Reviews of Gemini, This Feels Like the End, and The Noose
Welcome to the Next Stage Theatre Festival! Until Sunday, October 27th, its shows will fill Buddies in Bad Times Theatre's cabaret and chamber spaces. The festival run by Toronto Fringe is in its 17th year, and it promises "a curated collection of six theatrical explorations of what it means to be ourselves in relation to our communities, society, and the universe that contains us all."
Stay tuned for BWW's coverage of the final three shows in the festival.

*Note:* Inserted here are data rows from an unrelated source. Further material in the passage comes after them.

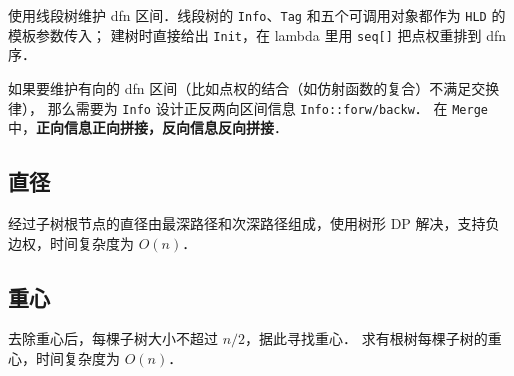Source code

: 使用线段树维护 dfn 区间．线段树的 {\tt Info}、{\tt Tag} 和五个可调用对象都作为 {\tt HLD} 的模板参数传入；
建树时直接给出 {\tt Init}，在 lambda 里用 {\tt seq[]} 把点权重排到 dfn 序．



如果要维护有向的 dfn 区间（比如点权的结合（如仿射函数的复合）不满足交换律），
那么需要为 {\tt Info} 设计正反两向区间信息 {\tt Info::forw/backw}．
在 {\tt Merge} 中，{\bf 正向信息正向拼接，反向信息反向拼接}．



\newpage

\subsection{直径}

经过子树根节点的直径由最深路径和次深路径组成，使用树形 DP 解决，支持负边权，时间复杂度为 $O(n)$．



\subsection{重心}

去除重心后，每棵子树大小不超过 $n / 2$，据此寻找重心．
求有根树每棵子树的重心，时间复杂度为 $O(n)$．



\newpage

The first three, below:
There’s a bar in the front and one in the back — appropriate, for a show named after twins. One is real and functioning in the Buddies in Bad Times cabaret space; the other is the set of Gemini, Louise Casemore’s tight two-hander about the relationship between bartender Julie (Casemore) and uber-regular Ben (Vern Thiessen), a kindly grump with little time for social mores whose one poetic novel shot to the bestseller list after being promoted by an influencer.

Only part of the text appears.